Understanding set_transform

I’ve been working on a side project that uses phonetic English language models for text generation. Since I’m not aware of any existing phonetic English datasets, I’ve been preprocessing existing English text datasets with my phonemization script to give myself enough training data. Mainly OSCAR for pretraining the model, and then my own small datasets for fine-tuning on specific tasks.

My workflow has been:

  1. downloading the 2.5TB oscar_en shuffled text file
  2. processing it (in chunks) to its phonetic representation and saving those text files to disk
  3. batch tokenizing those files and saving them to a local HuggingFace dataset, because it takes hours (or days) to tokenize the whole thing at the beginning of a training

Even with only 3% of the original OSCAR corpus phonemized, my dataset is up to over a 1.2TB on disk. Which I was okay with – I’m running out of local storage, but I was never going to be able to use the whole OSCAR corpus anyway on my rinky-dink home setup.

But this month has brought two things to HuggingFace – OSCAR in the datasets library, and on-the-fly transforms.

Am I right in understanding that I could load the oscar_en corpus from the HF Dataset, and then pass to set_transform a function that would phonemize and tokenize the samples, and the only hit to my disk would be the arrow cache of the original OSCAR dataset? And that I would be able to quickly resume training from my most recent checkpoint, since it’d just be loading from that cache?

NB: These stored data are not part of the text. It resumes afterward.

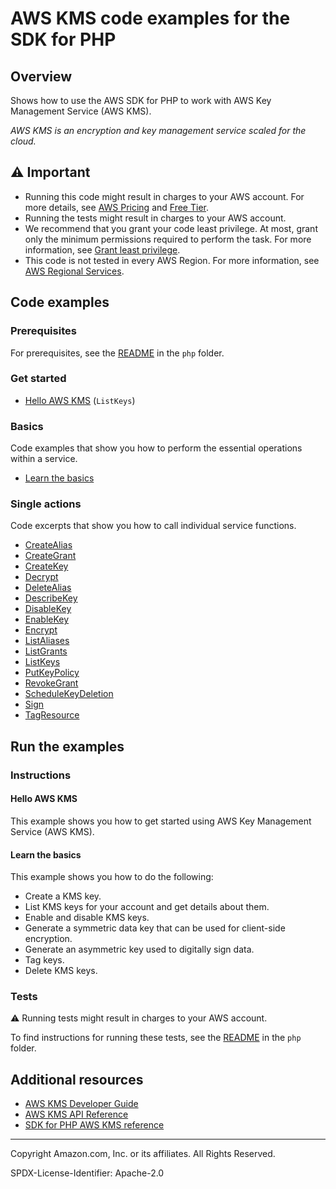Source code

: # AWS KMS code examples for the SDK for PHP

## Overview

Shows how to use the AWS SDK for PHP to work with AWS Key Management Service (AWS KMS).

<!--custom.overview.start-->
<!--custom.overview.end-->

_AWS KMS is an encryption and key management service scaled for the cloud._

## ⚠ Important

* Running this code might result in charges to your AWS account. For more details, see [AWS Pricing](https://aws.amazon.com/pricing/) and [Free Tier](https://aws.amazon.com/free/).
* Running the tests might result in charges to your AWS account.
* We recommend that you grant your code least privilege. At most, grant only the minimum permissions required to perform the task. For more information, see [Grant least privilege](https://docs.aws.amazon.com/IAM/latest/UserGuide/best-practices.html#grant-least-privilege).
* This code is not tested in every AWS Region. For more information, see [AWS Regional Services](https://aws.amazon.com/about-aws/global-infrastructure/regional-product-services).

<!--custom.important.start-->
<!--custom.important.end-->

## Code examples

### Prerequisites

For prerequisites, see the [README](../../README.md#Prerequisites) in the `php` folder.


<!--custom.prerequisites.start-->
<!--custom.prerequisites.end-->

### Get started

- [Hello AWS KMS](HelloKMS.php#L5) (`ListKeys`)


### Basics

Code examples that show you how to perform the essential operations within a service.

- [Learn the basics](KmsBasics.php)


### Single actions

Code excerpts that show you how to call individual service functions.

- [CreateAlias](KmsService.php#L140)
- [CreateGrant](KmsService.php#L164)
- [CreateKey](KmsService.php#L35)
- [Decrypt](KmsService.php#L64)
- [DeleteAlias](KmsService.php#L460)
- [DescribeKey](KmsService.php#L195)
- [DisableKey](KmsService.php#L218)
- [EnableKey](KmsService.php#L238)
- [Encrypt](KmsService.php#L88)
- [ListAliases](KmsService.php#L112)
- [ListGrants](KmsService.php#L284)
- [ListKeys](KmsService.php#L260)
- [PutKeyPolicy](KmsService.php#L438)
- [RevokeGrant](KmsService.php#L325)
- [ScheduleKeyDeletion](KmsService.php#L346)
- [Sign](KmsService.php#L390)
- [TagResource](KmsService.php#L368)


<!--custom.examples.start-->
<!--custom.examples.end-->

## Run the examples

### Instructions


<!--custom.instructions.start-->
<!--custom.instructions.end-->

#### Hello AWS KMS

This example shows you how to get started using AWS Key Management Service (AWS KMS).


#### Learn the basics

This example shows you how to do the following:

- Create a KMS key.
- List KMS keys for your account and get details about them.
- Enable and disable KMS keys.
- Generate a symmetric data key that can be used for client-side encryption.
- Generate an asymmetric key used to digitally sign data.
- Tag keys.
- Delete KMS keys.

<!--custom.basic_prereqs.kms_Scenario_Basics.start-->
<!--custom.basic_prereqs.kms_Scenario_Basics.end-->


<!--custom.basics.kms_Scenario_Basics.start-->
<!--custom.basics.kms_Scenario_Basics.end-->


### Tests

⚠ Running tests might result in charges to your AWS account.


To find instructions for running these tests, see the [README](../../README.md#Tests)
in the `php` folder.



<!--custom.tests.start-->
<!--custom.tests.end-->

## Additional resources

- [AWS KMS Developer Guide](https://docs.aws.amazon.com/kms/latest/developerguide/overview.html)
- [AWS KMS API Reference](https://docs.aws.amazon.com/kms/latest/APIReference/Welcome.html)
- [SDK for PHP AWS KMS reference](https://docs.aws.amazon.com/aws-sdk-php/v3/api/namespace-Aws.Kms.html)

<!--custom.resources.start-->
<!--custom.resources.end-->

---

Copyright Amazon.com, Inc. or its affiliates. All Rights Reserved.

SPDX-License-Identifier: Apache-2.0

I imagine it’ll slow the overall training down and I might not be able to feed my GPUs as quickly as I’d like, but the simplified workflow might be worth the performance hit (especially if I find another bug in my phonemizer script that makes me want to redo everything)

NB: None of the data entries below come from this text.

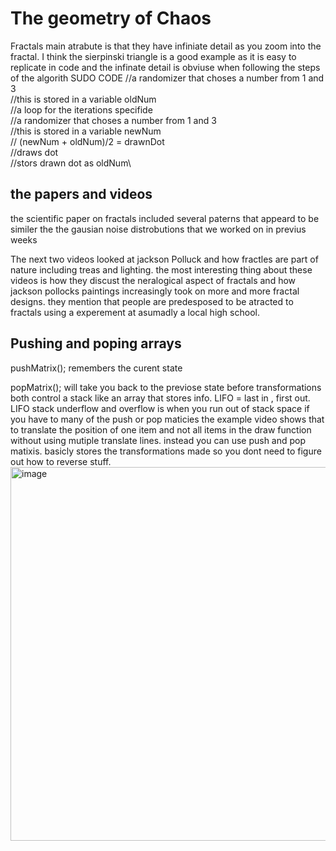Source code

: # The geometry of Chaos #
Fractals main atrabute is that they have infiniate detail as you zoom into the fractal. I think the sierpinski triangle is a good example as it is easy to replicate in code and the infinate detail is obviuse when following the steps of the algorith
SUDO CODE
//a randomizer that choses a number from 1 and 3 \
//this is stored in a variable oldNum\
//a loop for the iterations specifide\
  //a randomizer that choses a number from 1 and 3\
  //this is stored in a variable newNum\
  // (newNum + oldNum)/2 = drawnDot\
  //draws dot\
  //stors drawn dot as oldNum\
## the papers and videos ##
the scientific paper on fractals included several paterns that appeard to be similer the the gausian noise distrobutions that we worked on in previus weeks

  The next two videos looked at jackson Polluck and how fractles are part of nature including treas and lighting.
  the most interesting thing about these videos is how they discust the neralogical aspect of fractals and how jackson pollocks paintings increasingly took on more and more fractal designs. they mention that people are predesposed to be atracted to fractals using a experement at asumadly a local high school.

## Pushing and poping arrays ##
pushMatrix(); remembers the curent state

popMatrix(); will take you back to the previose state before transformations
both control a stack like an array that stores info. LIFO = last in , first out. LIFO
stack underflow and overflow is when you run out of stack space if you have to many of the push or pop maticies
the example video shows that to translate the position of one item and not all items in the draw function without using mutiple translate lines. instead you can use push and pop matixis.
basicly stores the transformations made so you dont need to figure out how to reverse stuff.
<img width="598" alt="image" src="https://github.com/FantasticMrCat42/2023-2024/assets/129550102/88ceb3c9-4a3b-480c-9625-36b58c1ba902">



  

  

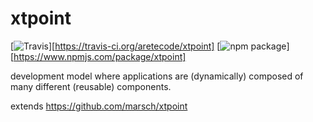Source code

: # xtpoint

[![Travis][build-badge]][https://travis-ci.org/aretecode/xtpoint]
[![npm package][npm-badge]][https://www.npmjs.com/package/xtpoint]

development model where applications are (dynamically) composed of many different (reusable) components.

[build-badge]: https://img.shields.io/travis/aretecode/xpoint/master.png?style=flat-square
[build]: https://travis-ci.org/aretecode/xpoint

[npm-badge]: https://img.shields.io/npm/v/npm-package.png?style=flat-square
[npm]: [https://www.npmjs.com/package/xtpoint]

extends https://github.com/marsch/xtpoint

Building off of that, if one wanted to do a BART-style pretraining, would it be possible start with a single-column dataset, and pass to set_transform a function that returns the tokenized original dataset as the targets, and a randomly-masked version of the original tokens as the inputs, all on the fly? [Forgive me if this last question is dumb or nonsensical, I have a very limited understanding of seq2seq training / how BART works]

set_transform does not cache the resulting data. Depending on the data/storage you have available you may want to opt for map. Both have a low memory footprint.

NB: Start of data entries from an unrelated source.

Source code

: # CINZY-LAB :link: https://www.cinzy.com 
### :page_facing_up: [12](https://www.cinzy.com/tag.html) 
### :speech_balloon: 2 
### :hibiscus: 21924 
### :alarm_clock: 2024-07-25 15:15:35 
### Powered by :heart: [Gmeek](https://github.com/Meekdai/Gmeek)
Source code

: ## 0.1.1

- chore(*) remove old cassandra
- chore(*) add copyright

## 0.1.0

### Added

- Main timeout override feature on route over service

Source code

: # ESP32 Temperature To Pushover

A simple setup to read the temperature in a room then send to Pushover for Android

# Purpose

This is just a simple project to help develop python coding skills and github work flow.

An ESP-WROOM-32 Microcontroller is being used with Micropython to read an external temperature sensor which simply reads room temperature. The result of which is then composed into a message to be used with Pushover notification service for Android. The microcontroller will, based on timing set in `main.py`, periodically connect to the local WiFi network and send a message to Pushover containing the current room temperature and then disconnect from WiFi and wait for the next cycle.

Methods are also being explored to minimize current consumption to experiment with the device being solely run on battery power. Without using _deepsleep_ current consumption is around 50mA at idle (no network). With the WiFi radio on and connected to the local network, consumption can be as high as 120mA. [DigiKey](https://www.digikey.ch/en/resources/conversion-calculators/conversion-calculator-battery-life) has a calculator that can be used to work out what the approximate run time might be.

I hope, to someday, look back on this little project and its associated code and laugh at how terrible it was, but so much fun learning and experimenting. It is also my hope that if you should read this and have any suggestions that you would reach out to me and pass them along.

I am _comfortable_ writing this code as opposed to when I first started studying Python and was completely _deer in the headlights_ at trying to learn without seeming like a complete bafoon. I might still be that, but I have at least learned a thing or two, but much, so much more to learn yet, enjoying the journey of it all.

Great, thanks for confirming that it doesn’t cache to disk. That’s exactly what I was hoping.

I guess now I’ll have to update to the latest masters and start testing how much on-the-fly tokenization and other data transforms slow my training down.

Indeed if you use set_transform then the resulting phonemized data are created on-the-fly and not stored/cached. Only the original OSCAR data are stored on your disk as an arrow file.

And you’re right your second point about BART-style pretraining: you can pass a function to set_transform that returns two fields, one that is the original text and one that is randomly masked, even if you have only one column in your dataset.

Thanks, @lhoestq! That’s an incredibly cool and useful feature. Can’t wait to play with it.